Credit cards are further specialized based on certain unique characteristics designed to meet consumer needs, encourage spending, limit issuer risk, and solidify corporate relationships.
- Secured Cards: Secured cards often represent the best credit card option for people with bad, limited, or no credit history. They are practically identical to general-purpose credit cards, with the sole exception being that a security deposit is required to open a secured credit card. This deposit is fully refundable and will be returned to you upon closing your account with no outstanding balance. You can fund this deposit in multiple ways, including via checking account, money order or cash (in the event that the bank offering the secured card has a branch in your area). Given that the security deposit typically serves as a secured card’s credit line, most issuers offer guaranteed approval, as there is no threat of a consumer not paying back what he owes.
- Organizational Affiliation: Co-branded and affinity credit cards are linked to particular companies, organizations, and groups – ranging from professional sports franchises and travel providers to universities and professional organizations. Such relationships are designed to pique the interest of related consumer segments as well as reward users for their organizational loyalty.
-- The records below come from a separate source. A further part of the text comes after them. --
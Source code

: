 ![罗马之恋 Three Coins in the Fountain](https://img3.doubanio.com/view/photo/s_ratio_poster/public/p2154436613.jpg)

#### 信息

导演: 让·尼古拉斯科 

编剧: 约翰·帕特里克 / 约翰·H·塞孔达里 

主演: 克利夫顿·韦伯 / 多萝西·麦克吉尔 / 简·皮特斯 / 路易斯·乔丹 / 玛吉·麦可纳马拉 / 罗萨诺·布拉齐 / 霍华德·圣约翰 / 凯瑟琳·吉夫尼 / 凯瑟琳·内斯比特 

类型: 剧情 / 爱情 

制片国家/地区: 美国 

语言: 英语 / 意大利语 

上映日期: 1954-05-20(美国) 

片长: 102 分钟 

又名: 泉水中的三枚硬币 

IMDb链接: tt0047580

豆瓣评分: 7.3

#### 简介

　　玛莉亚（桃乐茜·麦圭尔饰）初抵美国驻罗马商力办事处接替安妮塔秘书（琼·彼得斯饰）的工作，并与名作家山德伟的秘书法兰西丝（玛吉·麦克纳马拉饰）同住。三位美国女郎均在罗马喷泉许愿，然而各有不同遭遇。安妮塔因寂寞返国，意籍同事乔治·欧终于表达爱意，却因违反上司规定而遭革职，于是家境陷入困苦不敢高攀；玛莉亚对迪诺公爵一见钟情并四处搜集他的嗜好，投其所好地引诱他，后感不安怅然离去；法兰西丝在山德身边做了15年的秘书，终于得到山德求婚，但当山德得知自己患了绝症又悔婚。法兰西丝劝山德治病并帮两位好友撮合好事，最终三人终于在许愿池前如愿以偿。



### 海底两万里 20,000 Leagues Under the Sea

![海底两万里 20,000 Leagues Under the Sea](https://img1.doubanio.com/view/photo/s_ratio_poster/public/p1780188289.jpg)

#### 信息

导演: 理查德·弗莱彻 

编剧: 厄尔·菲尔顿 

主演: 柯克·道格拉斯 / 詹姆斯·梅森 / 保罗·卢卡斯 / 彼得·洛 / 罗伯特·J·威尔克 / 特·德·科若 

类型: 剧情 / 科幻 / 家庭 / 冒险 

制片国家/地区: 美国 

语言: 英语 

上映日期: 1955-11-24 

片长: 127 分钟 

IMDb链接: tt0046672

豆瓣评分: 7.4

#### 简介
- Merchant Affiliation: Store credit cards are directly linked to particular retail chains and can only be used at their stores. For example, the Target REDcard will only work at Target locations. Store cards tend to offer unique rewards at the retailers with which they’re affiliated as well as more lenient underwriting requirements than the general card population since they are designed to encourage added store spending among as many customers as possible.
- No Pre-Set Spending Limit: Most types of credit cards have fairly stable spending limits / credit lines that only change based on unique economic circumstances and changes in user performance. Most cards also clearly convey how much you are able to spend. With No Pre-Set Spending Limit (NPSL) credit cards, however, your spending limit will likely be a mystery and may change on a monthly basis. American Express charge cards, World MasterCard credit cards, and Visa Signature credit cards commonly have this feature.
- Charge Cards: Charge cards are identical to general credit cards, except that you must pay your total balance in full every month.
At the end of the day, there are a variety of different factors that dictate which types of credit cards we can garner approval for. That, however, doesn’t mean that choosing a credit card will be simple. You’ll still have a broad selection of offers from which to pick, and your ultimate choice will have a significant effect on your ability to minimize the cost of everyday money management. It’s therefore important that you become self-aware about your personal credit card needs, and gradually refine your options – starting with broad user characteristics and moving to specific terms and features – in order to find the right type of credit card for you.